Example 1 1 part of chlordane, 2 parts of kerosene, 3 parts of nonionic surfactant and 0.3 part of anionic surfactant were blended, and this was dry-molded with 84.5 parts of magnesium sulfate and crushed to a particle size of 5.
A granular agent is prepared by impregnating a granular carrier at a temperature of 00 to 1000 r.
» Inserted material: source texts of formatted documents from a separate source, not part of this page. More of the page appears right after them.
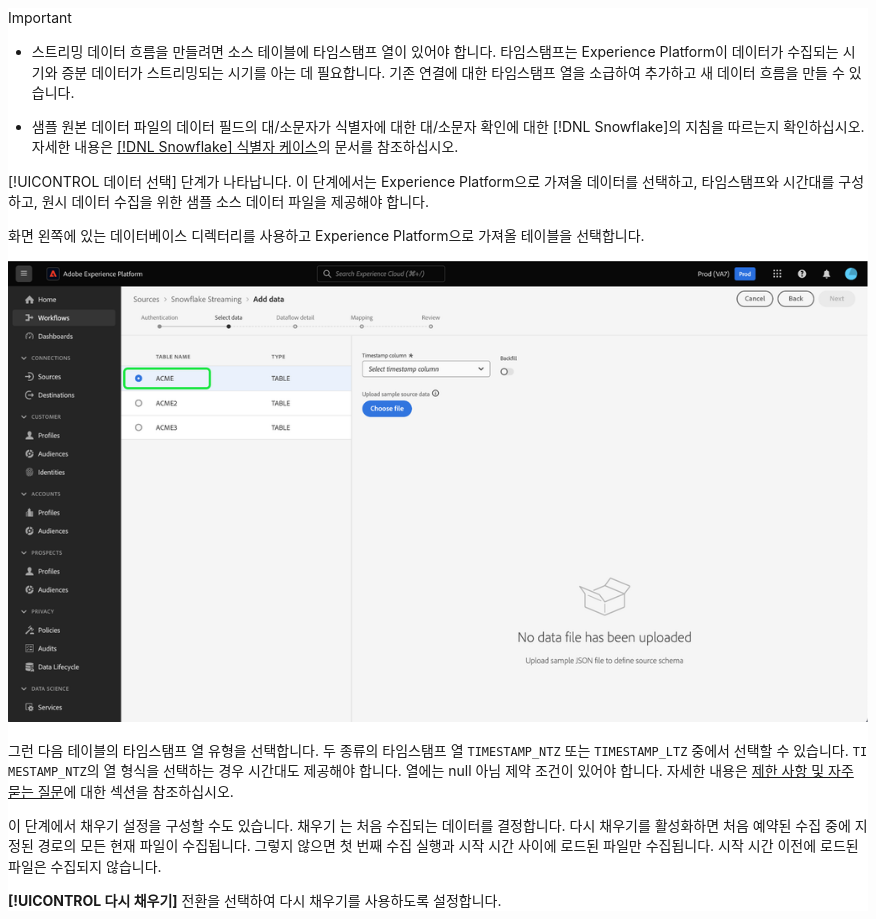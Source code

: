 >[!IMPORTANT]
>
>* 스트리밍 데이터 흐름을 만들려면 소스 테이블에 타임스탬프 열이 있어야 합니다. 타임스탬프는 Experience Platform이 데이터가 수집되는 시기와 증분 데이터가 스트리밍되는 시기를 아는 데 필요합니다. 기존 연결에 대한 타임스탬프 열을 소급하여 추가하고 새 데이터 흐름을 만들 수 있습니다.
>
>* 샘플 원본 데이터 파일의 데이터 필드의 대/소문자가 식별자에 대한 대/소문자 확인에 대한 [!DNL Snowflake]의 지침을 따르는지 확인하십시오. 자세한 내용은 [[!DNL Snowflake] 식별자 케이스](https://docs.snowflake.com/en/sql-reference/identifiers-syntax#label-identifier-casing)의 문서를 참조하십시오.

[!UICONTROL 데이터 선택] 단계가 나타납니다. 이 단계에서는 Experience Platform으로 가져올 데이터를 선택하고, 타임스탬프와 시간대를 구성하고, 원시 데이터 수집을 위한 샘플 소스 데이터 파일을 제공해야 합니다.

화면 왼쪽에 있는 데이터베이스 디렉터리를 사용하고 Experience Platform으로 가져올 테이블을 선택합니다.

![데이터베이스 테이블이 선택된 데이터 인터페이스를 선택하십시오.](../../../../images/tutorials/create/snowflake-streaming/select-table.png)

그런 다음 테이블의 타임스탬프 열 유형을 선택합니다. 두 종류의 타임스탬프 열 `TIMESTAMP_NTZ` 또는 `TIMESTAMP_LTZ` 중에서 선택할 수 있습니다. `TIMESTAMP_NTZ`의 열 형식을 선택하는 경우 시간대도 제공해야 합니다. 열에는 null 아님 제약 조건이 있어야 합니다. 자세한 내용은 [제한 사항 및 자주 묻는 질문](../../../../connectors/databases/snowflake-streaming.md#limitations-and-frequently-asked-questions)에 대한 섹션을 참조하십시오.

이 단계에서 채우기 설정을 구성할 수도 있습니다. 채우기 는 처음 수집되는 데이터를 결정합니다. 다시 채우기를 활성화하면 처음 예약된 수집 중에 지정된 경로의 모든 현재 파일이 수집됩니다. 그렇지 않으면 첫 번째 수집 실행과 시작 시간 사이에 로드된 파일만 수집됩니다. 시작 시간 이전에 로드된 파일은 수집되지 않습니다.

**[!UICONTROL 다시 채우기]** 전환을 선택하여 다시 채우기를 사용하도록 설정합니다.
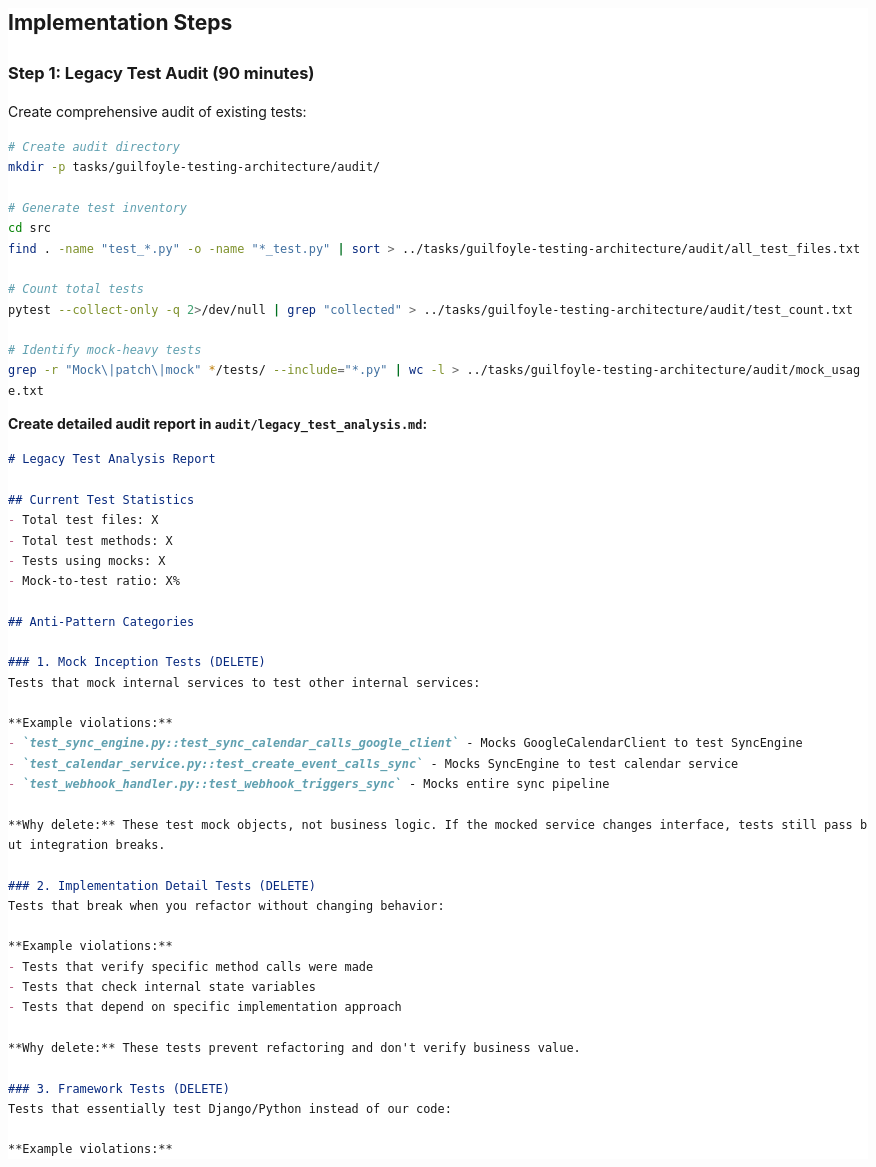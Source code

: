 
## Implementation Steps

### Step 1: Legacy Test Audit (90 minutes)

Create comprehensive audit of existing tests:

```bash
# Create audit directory
mkdir -p tasks/guilfoyle-testing-architecture/audit/

# Generate test inventory
cd src
find . -name "test_*.py" -o -name "*_test.py" | sort > ../tasks/guilfoyle-testing-architecture/audit/all_test_files.txt

# Count total tests
pytest --collect-only -q 2>/dev/null | grep "collected" > ../tasks/guilfoyle-testing-architecture/audit/test_count.txt

# Identify mock-heavy tests
grep -r "Mock\|patch\|mock" */tests/ --include="*.py" | wc -l > ../tasks/guilfoyle-testing-architecture/audit/mock_usage.txt
```

**Create detailed audit report in `audit/legacy_test_analysis.md`:**

```markdown
# Legacy Test Analysis Report

## Current Test Statistics
- Total test files: X
- Total test methods: X
- Tests using mocks: X
- Mock-to-test ratio: X%

## Anti-Pattern Categories

### 1. Mock Inception Tests (DELETE)
Tests that mock internal services to test other internal services:

**Example violations:**
- `test_sync_engine.py::test_sync_calendar_calls_google_client` - Mocks GoogleCalendarClient to test SyncEngine
- `test_calendar_service.py::test_create_event_calls_sync` - Mocks SyncEngine to test calendar service
- `test_webhook_handler.py::test_webhook_triggers_sync` - Mocks entire sync pipeline

**Why delete:** These test mock objects, not business logic. If the mocked service changes interface, tests still pass but integration breaks.

### 2. Implementation Detail Tests (DELETE)
Tests that break when you refactor without changing behavior:

**Example violations:**
- Tests that verify specific method calls were made
- Tests that check internal state variables
- Tests that depend on specific implementation approach

**Why delete:** These tests prevent refactoring and don't verify business value.

### 3. Framework Tests (DELETE)
Tests that essentially test Django/Python instead of our code:

**Example violations:**
```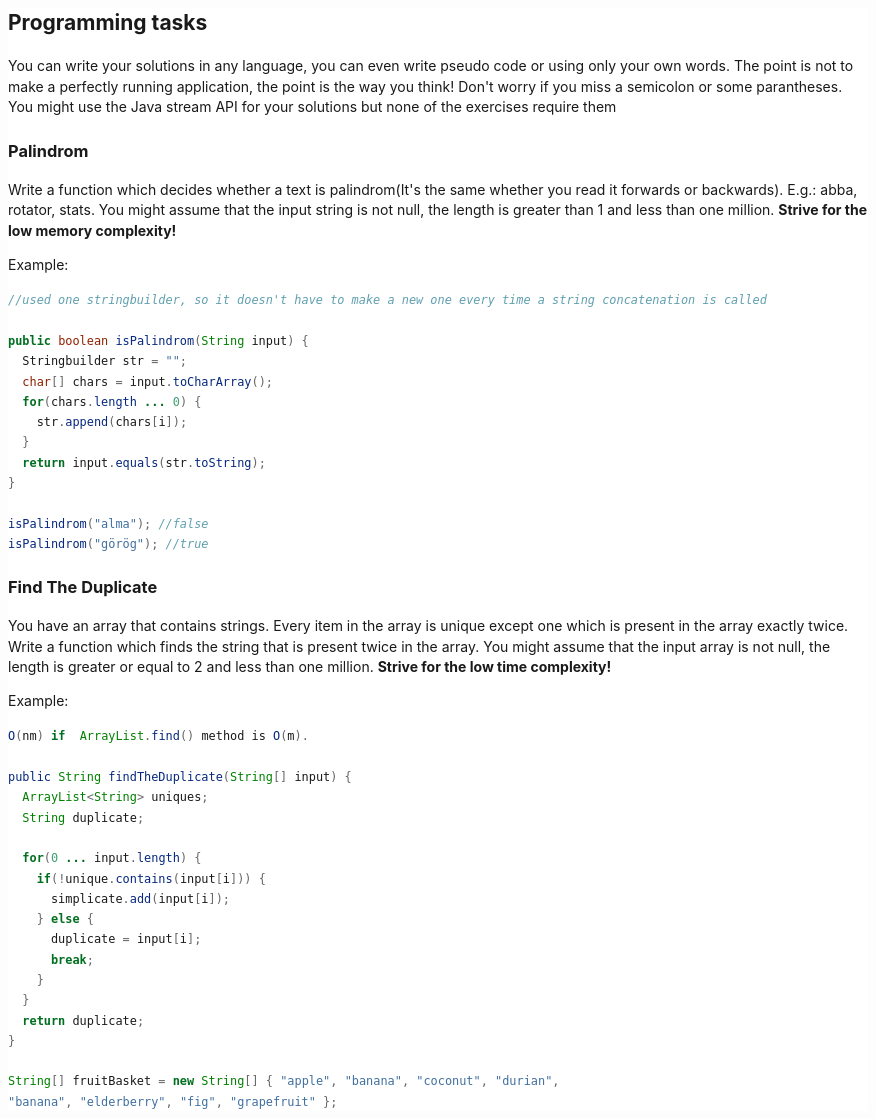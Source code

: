 ## Programming tasks

You can write your solutions in any language, you can even write pseudo code or
using only your own words.
The point is not to make a perfectly running application, the point is the way
you think!
Don't worry if you miss a semicolon or some parantheses.
You might use the Java stream API for your solutions but none of the exercises
require them

### Palindrom

Write a function which decides whether a text is palindrom(It's the same whether
you read it forwards or backwards). E.g.: abba, rotator, stats.
You might assume that the input string is not null, the length is greater than
1 and less than one million. **Strive for the low memory complexity!**

Example:

```java
//used one stringbuilder, so it doesn't have to make a new one every time a string concatenation is called

public boolean isPalindrom(String input) {
  Stringbuilder str = "";
  char[] chars = input.toCharArray();
  for(chars.length ... 0) {
    str.append(chars[i]);
  }
  return input.equals(str.toString);
}

isPalindrom("alma"); //false
isPalindrom("görög"); //true
```

### Find The Duplicate

You have an array that contains strings. Every item in the array is
unique except one which is present in the array exactly twice.
Write a function which finds the string that is present twice in the array.
You might assume that the input array is not null, the length is greater
or equal to 2 and less than one million. **Strive for the low time complexity!**

Example:

```java
O(nm) if  ArrayList.find() method is O(m).

public String findTheDuplicate(String[] input) {
  ArrayList<String> uniques;
  String duplicate;

  for(0 ... input.length) {
    if(!unique.contains(input[i])) {
      simplicate.add(input[i]);
    } else {
      duplicate = input[i];
      break;
    }
  }
  return duplicate;
}

String[] fruitBasket = new String[] { "apple", "banana", "coconut", "durian",
"banana", "elderberry", "fig", "grapefruit" };
```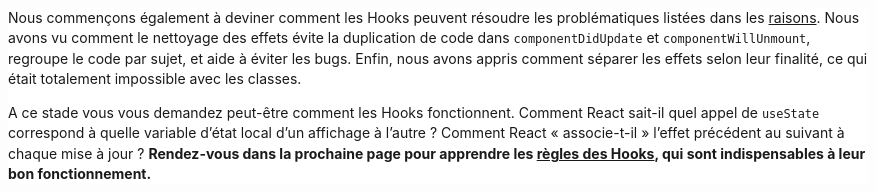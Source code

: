 Nous commençons également à deviner comment les Hooks peuvent résoudre les problématiques listées dans les [raisons](/docs/hooks-intro.html#motivation). Nous avons vu comment le nettoyage des effets évite la duplication de code dans `componentDidUpdate` et `componentWillUnmount`, regroupe le code par sujet, et aide à éviter les bugs. Enfin, nous avons appris comment séparer les effets selon leur finalité, ce qui était totalement impossible avec les classes.

A ce stade vous vous demandez peut-être comment les Hooks fonctionnent. Comment React sait-il quel appel de `useState` correspond à quelle variable d’état local d’un affichage à l’autre ? Comment React « associe-t-il » l’effet précédent au suivant à chaque mise à jour ? **Rendez-vous dans la prochaine page pour apprendre les [règles des Hooks](/docs/hooks-rules.html), qui sont indispensables à leur bon fonctionnement.**
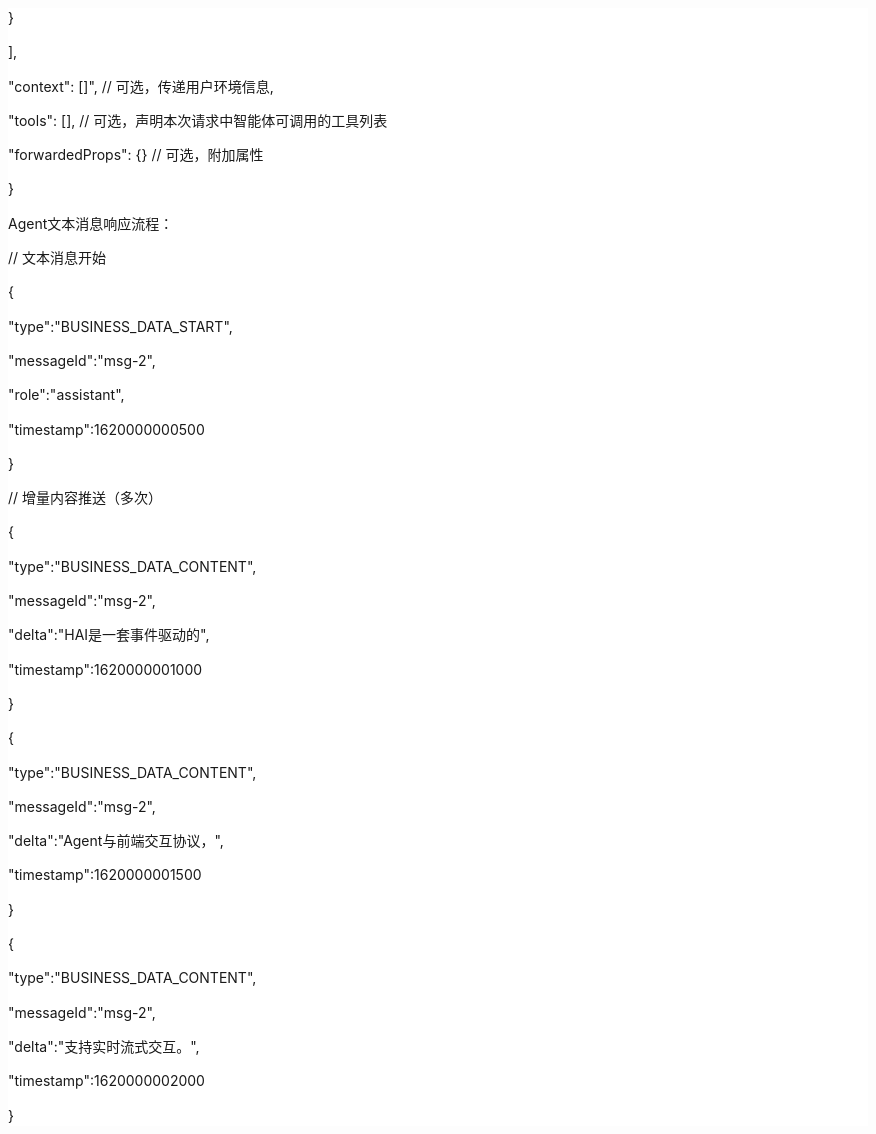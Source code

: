 }

\],

\"context\": \[\]\", // 可选，传递用户环境信息,

\"tools\": \[\], // 可选，声明本次请求中智能体可调用的工具列表

\"forwardedProps\": {} // 可选，附加属性

}

Agent文本消息响应流程：

// 文本消息开始

{

\"type\":\"BUSINESS_DATA_START\",

\"messageId\":\"msg-2\",

\"role\":\"assistant\",

\"timestamp\":1620000000500

}

// 增量内容推送（多次）

{

\"type\":\"BUSINESS_DATA_CONTENT\",

\"messageId\":\"msg-2\",

\"delta\":\"HAI是一套事件驱动的\",

\"timestamp\":1620000001000

}

{

\"type\":\"BUSINESS_DATA_CONTENT\",

\"messageId\":\"msg-2\",

\"delta\":\"Agent与前端交互协议，\",

\"timestamp\":1620000001500

}

{

\"type\":\"BUSINESS_DATA_CONTENT\",

\"messageId\":\"msg-2\",

\"delta\":\"支持实时流式交互。\",

\"timestamp\":1620000002000

}
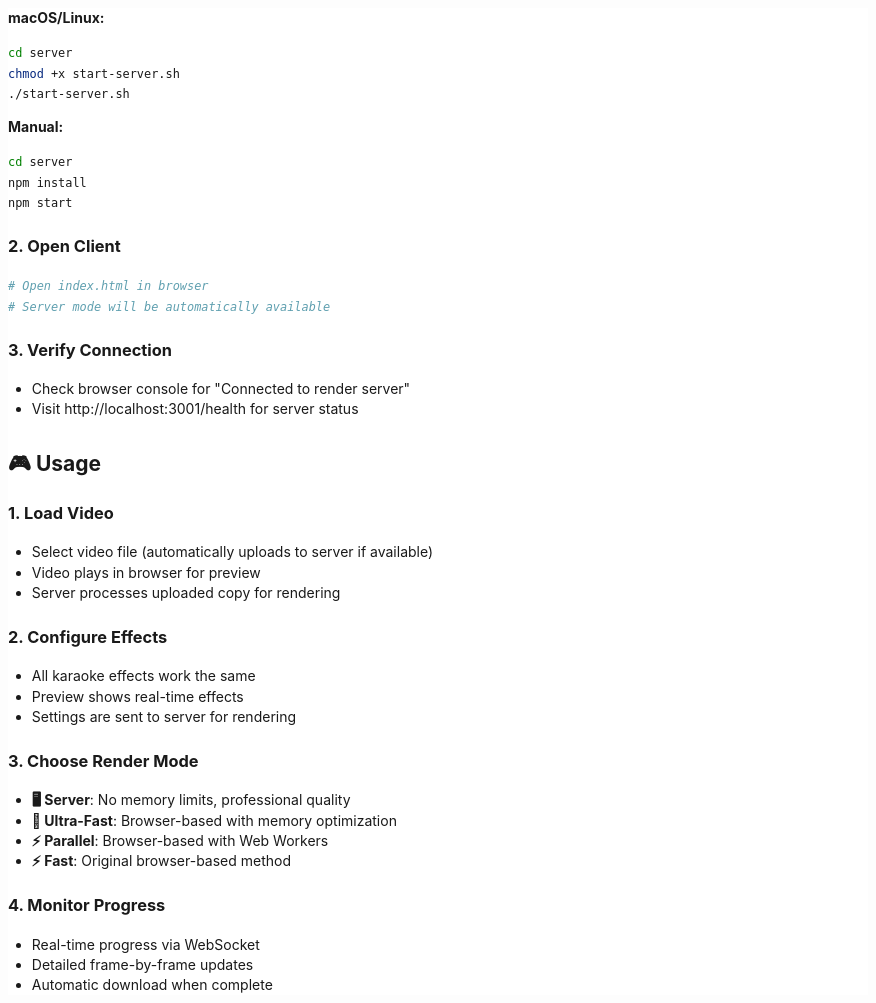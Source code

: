 **macOS/Linux:**

```bash
cd server
chmod +x start-server.sh
./start-server.sh
```

**Manual:**

```bash
cd server
npm install
npm start
```

### **2. Open Client**

```bash
# Open index.html in browser
# Server mode will be automatically available
```

### **3. Verify Connection**

- Check browser console for "Connected to render server"
- Visit http://localhost:3001/health for server status

## 🎮 **Usage**

### **1. Load Video**

- Select video file (automatically uploads to server if available)
- Video plays in browser for preview
- Server processes uploaded copy for rendering

### **2. Configure Effects**

- All karaoke effects work the same
- Preview shows real-time effects
- Settings are sent to server for rendering

### **3. Choose Render Mode**

- **🖥️ Server**: No memory limits, professional quality
- **🚀 Ultra-Fast**: Browser-based with memory optimization
- **⚡ Parallel**: Browser-based with Web Workers
- **⚡ Fast**: Original browser-based method

### **4. Monitor Progress**

- Real-time progress via WebSocket
- Detailed frame-by-frame updates
- Automatic download when complete
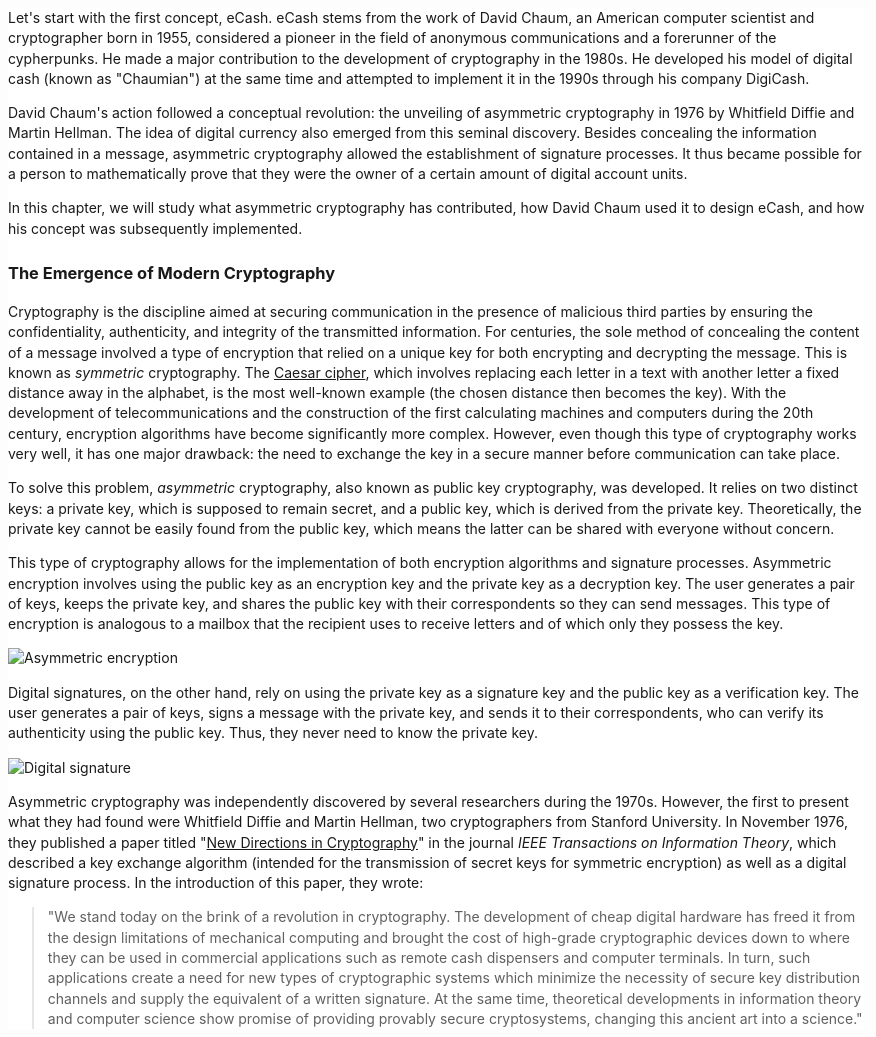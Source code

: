 Let's start with the first concept, eCash. eCash stems from the work of David Chaum, an American computer scientist and cryptographer born in 1955, considered a pioneer in the field of anonymous communications and a forerunner of the cypherpunks. He made a major contribution to the development of cryptography in the 1980s. He developed his model of digital cash (known as "Chaumian") at the same time and attempted to implement it in the 1990s through his company DigiCash.

David Chaum's action followed a conceptual revolution: the unveiling of asymmetric cryptography in 1976 by Whitfield Diffie and Martin Hellman. The idea of digital currency also emerged from this seminal discovery. Besides concealing the information contained in a message, asymmetric cryptography allowed the establishment of signature processes. It thus became possible for a person to mathematically prove that they were the owner of a certain amount of digital account units.

In this chapter, we will study what asymmetric cryptography has contributed, how David Chaum used it to design eCash, and how his concept was subsequently implemented.

### The Emergence of Modern Cryptography

Cryptography is the discipline aimed at securing communication in the presence of malicious third parties by ensuring the confidentiality, authenticity, and integrity of the transmitted information.
For centuries, the sole method of concealing the content of a message involved a type of encryption that relied on a unique key for both encrypting and decrypting the message. This is known as *symmetric* cryptography. The [Caesar cipher](https://fr.wikipedia.org/wiki/Chiffrement_par_décalage), which involves replacing each letter in a text with another letter a fixed distance away in the alphabet, is the most well-known example (the chosen distance then becomes the key). With the development of telecommunications and the construction of the first calculating machines and computers during the 20th century, encryption algorithms have become significantly more complex. However, even though this type of cryptography works very well, it has one major drawback: the need to exchange the key in a secure manner before communication can take place.

To solve this problem, *asymmetric* cryptography, also known as public key cryptography, was developed. It relies on two distinct keys: a private key, which is supposed to remain secret, and a public key, which is derived from the private key. Theoretically, the private key cannot be easily found from the public key, which means the latter can be shared with everyone without concern.

This type of cryptography allows for the implementation of both encryption algorithms and signature processes. Asymmetric encryption involves using the public key as an encryption key and the private key as a decryption key. The user generates a pair of keys, keeps the private key, and shares the public key with their correspondents so they can send messages. This type of encryption is analogous to a mailbox that the recipient uses to receive letters and of which only they possess the key.

![Asymmetric encryption](assets/en/01.webp)

Digital signatures, on the other hand, rely on using the private key as a signature key and the public key as a verification key. The user generates a pair of keys, signs a message with the private key, and sends it to their correspondents, who can verify its authenticity using the public key. Thus, they never need to know the private key.

![Digital signature](assets/en/02.webp)

Asymmetric cryptography was independently discovered by several researchers during the 1970s. However, the first to present what they had found were Whitfield Diffie and Martin Hellman, two cryptographers from Stanford University. In November 1976, they published a paper titled "[New Directions in Cryptography](https://ee.stanford.edu/~hellman/publications/24.pdf)" in the journal *IEEE Transactions on Information Theory*, which described a key exchange algorithm (intended for the transmission of secret keys for symmetric encryption) as well as a digital signature process. In the introduction of this paper, they wrote:
> "We stand today on the brink of a revolution in cryptography. The development of cheap digital hardware has freed it from the design limitations of mechanical computing and brought the cost of high-grade cryptographic devices down to where they can be used in commercial applications such as remote cash dispensers and computer terminals. In turn, such applications create a need for new types of cryptographic systems which minimize the necessity of secure key distribution channels and supply the equivalent of a written signature. At the same time, theoretical developments in information theory and computer science show promise of providing provably secure cryptosystems, changing this ancient art into a science."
To control termites, this chemical is applied to objects to be protected, on the surface or in the soil around buildings, on the surface under floors of buildings, or in the soil, and then used by sprinkling with water. Example 2 16 parts of chlordane, 4 parts of BPMC, 3 parts of kerosene, and 4 parts of a nonionic/anionic mixed surfactant are mixed.

Claims (1)

[Scope of Claims] 1. An anionic surfactant or an anionic surfactant and an organic solvent as a termite-controlling active ingredient and its soil penetration improving agent are supported on a granular carrier or are supported on a powdery carrier to form a granular product. A granular termite control agent with excellent soil penetration ability. 2. Granular termite particles prepared by supporting a termite-controlling active ingredient and an anionic surfactant or the surfactant and an organic solvent as a soil penetration improver on a granular carrier or a powdered carrier. The method is characterized in that the control agent is applied to the soil surface or soil around an object or structure to be protected from termite damage, or/and to the subfloor surface or soil of the structure, and then water is sprinkled on the treated area. How to use the termite control agent.